Introduction
A file can contain other files, which we call subfiles. Examples of subfiles include e-mail attachments and embedded OLE objects. A file that contains subfiles is called a container file.
The following are examples of container files:
- Archive files such as the ZIP, TAR, and RAR formats.
- Mail messages such as Outlook (MSG) and Outlook Express (EML).
- Mail stores such as Microsoft Outlook Personal Folders (PST), Mailbox (MBX), and Lotus Notes database (NSF).
- PDF files that contain file attachments.
- Compound documents with embedded OLE objects such as a Microsoft Word document with an embedded Excel chart.
File Content Extraction can extract subfiles from many formats - see the "Extract" column in the section Document Readers.
Filtering or exporting a container file might result in little or no output. A container might not have any text content of its own. However, you might be able to filter or export a container's subfiles. Through the File Content Extraction API you can see whether a file is a container, see how many subfiles it contains, and access or extract those subfiles for further processing.
To obtain all possible content from a file, you can filter it to obtain plain text, extract it to obtain subfiles, retrieve metadata the file stores about itself and metadata the file stores about its subfiles.

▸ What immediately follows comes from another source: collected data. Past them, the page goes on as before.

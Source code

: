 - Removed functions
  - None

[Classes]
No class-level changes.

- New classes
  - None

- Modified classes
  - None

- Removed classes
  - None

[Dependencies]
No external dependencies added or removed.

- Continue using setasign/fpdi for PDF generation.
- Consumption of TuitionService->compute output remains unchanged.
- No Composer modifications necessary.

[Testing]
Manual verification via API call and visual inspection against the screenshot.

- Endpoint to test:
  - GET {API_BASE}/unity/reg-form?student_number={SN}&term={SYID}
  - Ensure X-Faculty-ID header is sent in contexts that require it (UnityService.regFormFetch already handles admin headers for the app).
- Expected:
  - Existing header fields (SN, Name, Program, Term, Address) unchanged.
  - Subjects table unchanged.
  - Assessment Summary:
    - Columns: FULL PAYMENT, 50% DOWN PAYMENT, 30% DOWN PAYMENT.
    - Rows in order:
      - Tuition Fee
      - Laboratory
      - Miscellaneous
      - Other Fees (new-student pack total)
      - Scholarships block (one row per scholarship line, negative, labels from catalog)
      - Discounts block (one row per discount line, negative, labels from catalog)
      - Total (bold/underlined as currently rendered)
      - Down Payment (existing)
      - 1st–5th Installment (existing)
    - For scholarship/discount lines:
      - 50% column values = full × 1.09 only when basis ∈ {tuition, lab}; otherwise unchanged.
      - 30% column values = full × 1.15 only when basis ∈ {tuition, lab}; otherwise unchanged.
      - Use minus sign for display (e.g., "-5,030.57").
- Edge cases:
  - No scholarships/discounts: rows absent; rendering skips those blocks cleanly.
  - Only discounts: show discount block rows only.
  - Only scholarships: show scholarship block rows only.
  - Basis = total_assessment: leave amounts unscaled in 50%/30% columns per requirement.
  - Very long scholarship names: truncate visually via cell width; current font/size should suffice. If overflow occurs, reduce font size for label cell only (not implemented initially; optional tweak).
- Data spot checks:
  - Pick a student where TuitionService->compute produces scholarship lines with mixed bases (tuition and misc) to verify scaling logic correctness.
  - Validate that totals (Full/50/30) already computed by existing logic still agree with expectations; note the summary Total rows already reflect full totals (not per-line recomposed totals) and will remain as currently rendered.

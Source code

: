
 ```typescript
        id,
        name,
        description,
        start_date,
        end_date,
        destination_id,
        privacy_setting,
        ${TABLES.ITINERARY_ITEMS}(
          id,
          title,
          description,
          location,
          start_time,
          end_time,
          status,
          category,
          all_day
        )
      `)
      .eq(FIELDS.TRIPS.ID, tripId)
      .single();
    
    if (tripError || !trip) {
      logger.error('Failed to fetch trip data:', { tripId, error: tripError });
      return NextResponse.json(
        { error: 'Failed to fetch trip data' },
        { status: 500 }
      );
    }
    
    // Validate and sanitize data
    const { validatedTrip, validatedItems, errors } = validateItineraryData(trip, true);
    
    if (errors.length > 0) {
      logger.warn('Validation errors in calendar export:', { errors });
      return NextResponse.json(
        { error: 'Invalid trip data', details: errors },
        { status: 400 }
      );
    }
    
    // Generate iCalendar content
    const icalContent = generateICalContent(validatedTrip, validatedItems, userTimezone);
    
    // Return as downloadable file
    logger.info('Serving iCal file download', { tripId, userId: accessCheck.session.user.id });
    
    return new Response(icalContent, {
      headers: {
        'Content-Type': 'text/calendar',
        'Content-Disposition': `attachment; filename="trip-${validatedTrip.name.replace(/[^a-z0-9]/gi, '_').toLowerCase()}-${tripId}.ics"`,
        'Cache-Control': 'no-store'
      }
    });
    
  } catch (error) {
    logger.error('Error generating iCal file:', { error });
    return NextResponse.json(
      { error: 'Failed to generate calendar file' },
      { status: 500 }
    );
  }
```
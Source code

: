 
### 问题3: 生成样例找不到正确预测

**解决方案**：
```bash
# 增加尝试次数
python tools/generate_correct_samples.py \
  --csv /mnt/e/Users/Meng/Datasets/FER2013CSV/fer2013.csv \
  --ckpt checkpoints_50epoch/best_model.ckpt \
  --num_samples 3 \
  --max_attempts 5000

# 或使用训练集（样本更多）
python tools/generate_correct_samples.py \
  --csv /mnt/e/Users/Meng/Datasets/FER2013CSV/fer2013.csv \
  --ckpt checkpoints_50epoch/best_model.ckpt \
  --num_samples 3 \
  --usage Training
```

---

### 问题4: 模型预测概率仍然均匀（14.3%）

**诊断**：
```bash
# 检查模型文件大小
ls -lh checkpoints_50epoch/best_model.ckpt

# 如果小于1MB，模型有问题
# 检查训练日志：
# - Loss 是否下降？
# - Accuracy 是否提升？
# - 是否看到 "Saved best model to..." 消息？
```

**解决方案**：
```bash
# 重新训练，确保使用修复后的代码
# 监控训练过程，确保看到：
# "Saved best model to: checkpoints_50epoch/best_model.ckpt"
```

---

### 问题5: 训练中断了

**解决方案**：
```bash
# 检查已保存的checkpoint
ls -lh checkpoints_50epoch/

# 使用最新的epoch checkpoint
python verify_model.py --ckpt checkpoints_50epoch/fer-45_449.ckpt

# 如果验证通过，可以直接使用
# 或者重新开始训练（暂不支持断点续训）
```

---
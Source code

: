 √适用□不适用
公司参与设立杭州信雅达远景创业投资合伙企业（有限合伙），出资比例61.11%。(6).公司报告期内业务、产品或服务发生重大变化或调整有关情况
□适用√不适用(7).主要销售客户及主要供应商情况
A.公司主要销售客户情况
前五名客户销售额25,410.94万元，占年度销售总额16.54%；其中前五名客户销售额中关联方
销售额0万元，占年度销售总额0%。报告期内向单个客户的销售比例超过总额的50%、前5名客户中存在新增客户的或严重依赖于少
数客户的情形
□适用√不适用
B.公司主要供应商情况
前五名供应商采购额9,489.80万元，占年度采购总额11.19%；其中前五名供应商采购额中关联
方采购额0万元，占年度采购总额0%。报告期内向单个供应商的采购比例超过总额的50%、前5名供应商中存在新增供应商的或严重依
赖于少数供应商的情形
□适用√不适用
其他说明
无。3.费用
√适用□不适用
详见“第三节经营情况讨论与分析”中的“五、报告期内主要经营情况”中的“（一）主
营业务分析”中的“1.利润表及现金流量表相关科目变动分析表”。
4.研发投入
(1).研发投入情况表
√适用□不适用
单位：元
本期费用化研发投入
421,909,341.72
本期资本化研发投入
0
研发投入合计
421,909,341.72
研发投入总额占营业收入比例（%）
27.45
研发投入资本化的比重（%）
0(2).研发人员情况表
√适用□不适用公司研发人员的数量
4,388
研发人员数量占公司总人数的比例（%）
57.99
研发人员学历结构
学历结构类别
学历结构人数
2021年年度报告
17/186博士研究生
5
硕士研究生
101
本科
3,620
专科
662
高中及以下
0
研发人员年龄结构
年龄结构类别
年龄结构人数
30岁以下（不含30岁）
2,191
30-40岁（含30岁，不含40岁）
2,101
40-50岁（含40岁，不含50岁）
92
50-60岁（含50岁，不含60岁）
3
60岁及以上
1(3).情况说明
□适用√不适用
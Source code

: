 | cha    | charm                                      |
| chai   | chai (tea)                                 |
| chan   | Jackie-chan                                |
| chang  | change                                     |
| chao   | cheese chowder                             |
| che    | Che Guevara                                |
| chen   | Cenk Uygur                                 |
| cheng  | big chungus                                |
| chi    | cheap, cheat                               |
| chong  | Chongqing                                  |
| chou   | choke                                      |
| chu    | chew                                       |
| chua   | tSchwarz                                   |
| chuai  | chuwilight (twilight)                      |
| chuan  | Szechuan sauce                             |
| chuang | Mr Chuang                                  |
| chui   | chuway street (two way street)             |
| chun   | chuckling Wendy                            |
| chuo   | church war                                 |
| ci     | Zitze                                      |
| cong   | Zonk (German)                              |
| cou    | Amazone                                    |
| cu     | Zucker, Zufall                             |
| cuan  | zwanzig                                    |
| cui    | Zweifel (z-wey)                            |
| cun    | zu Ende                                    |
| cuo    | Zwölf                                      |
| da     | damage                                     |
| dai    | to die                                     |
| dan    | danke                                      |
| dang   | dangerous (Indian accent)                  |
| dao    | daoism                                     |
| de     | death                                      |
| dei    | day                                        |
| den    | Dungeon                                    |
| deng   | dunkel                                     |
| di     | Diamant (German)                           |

You can then repeat this process for each subfile you’ve extracted.
Subfiles can be Containers
Subfiles might also be container files, creating a file hierarchy of multiple levels. For example, an MSG file might contain three attachments:
- a Microsoft Word document that contains an embedded Microsoft Excel spreadsheet.
- an AutoCAD drawing file (DWG).
- an EML file with an attached Zip file, which in turn contains four archived files.
NOTE: The MSG file contains four first-level children. The body text of a mail message is considered as a subfile (see Extract Mail Files for more information).